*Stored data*
= = = =

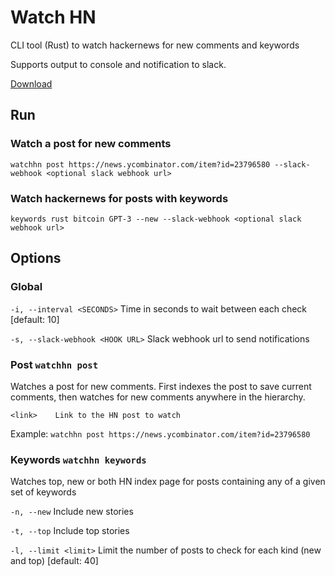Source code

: # Watch HN

CLI tool (Rust) to watch hackernews for new comments and keywords

Supports output to console and notification to slack.

[Download](https://github.com/monokh/watchhn/releases)

## Run

### Watch a post for new comments
`watchhn post https://news.ycombinator.com/item?id=23796580 --slack-webhook <optional slack webhook url>`

### Watch hackernews for posts with keywords
`keywords rust bitcoin GPT-3 --new --slack-webhook <optional slack webhook url>`

## Options

### Global

`-i, --interval <SECONDS>`          Time in seconds to wait between each check [default: 10]

`-s, --slack-webhook <HOOK URL>`    Slack webhook url to send notifications

### Post `watchhn post`

Watches a post for new comments. First indexes the post to save current comments, then watches for new comments anywhere in the hierarchy. 

`<link>    Link to the HN post to watch`

Example: `watchhn post https://news.ycombinator.com/item?id=23796580`

### Keywords `watchhn keywords`

Watches top, new or both HN index page for posts containing any of a given set of keywords

`-n, --new`        Include new stories

`-t, --top`        Include top stories

`-l, --limit <limit>`               Limit the number of posts to check for each kind (new and top) [default: 40]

= = = =

*Your objective*
Output the records above exactly as they are, leaving out the pictures.

*Finished exercise*
Source code

: # Watch HN

CLI tool (Rust) to watch hackernews for new comments and keywords

Supports output to console and notification to slack.

[Download](https://github.com/monokh/watchhn/releases)

## Run

### Watch a post for new comments
`watchhn post https://news.ycombinator.com/item?id=23796580 --slack-webhook <optional slack webhook url>`

### Watch hackernews for posts with keywords
`keywords rust bitcoin GPT-3 --new --slack-webhook <optional slack webhook url>`

## Options

### Global

`-i, --interval <SECONDS>`          Time in seconds to wait between each check [default: 10]

`-s, --slack-webhook <HOOK URL>`    Slack webhook url to send notifications

### Post `watchhn post`

Watches a post for new comments. First indexes the post to save current comments, then watches for new comments anywhere in the hierarchy. 

`<link>    Link to the HN post to watch`

Example: `watchhn post https://news.ycombinator.com/item?id=23796580`

### Keywords `watchhn keywords`

Watches top, new or both HN index page for posts containing any of a given set of keywords

`-n, --new`        Include new stories

`-t, --top`        Include top stories

`-l, --limit <limit>`               Limit the number of posts to check for each kind (new and top) [default: 40]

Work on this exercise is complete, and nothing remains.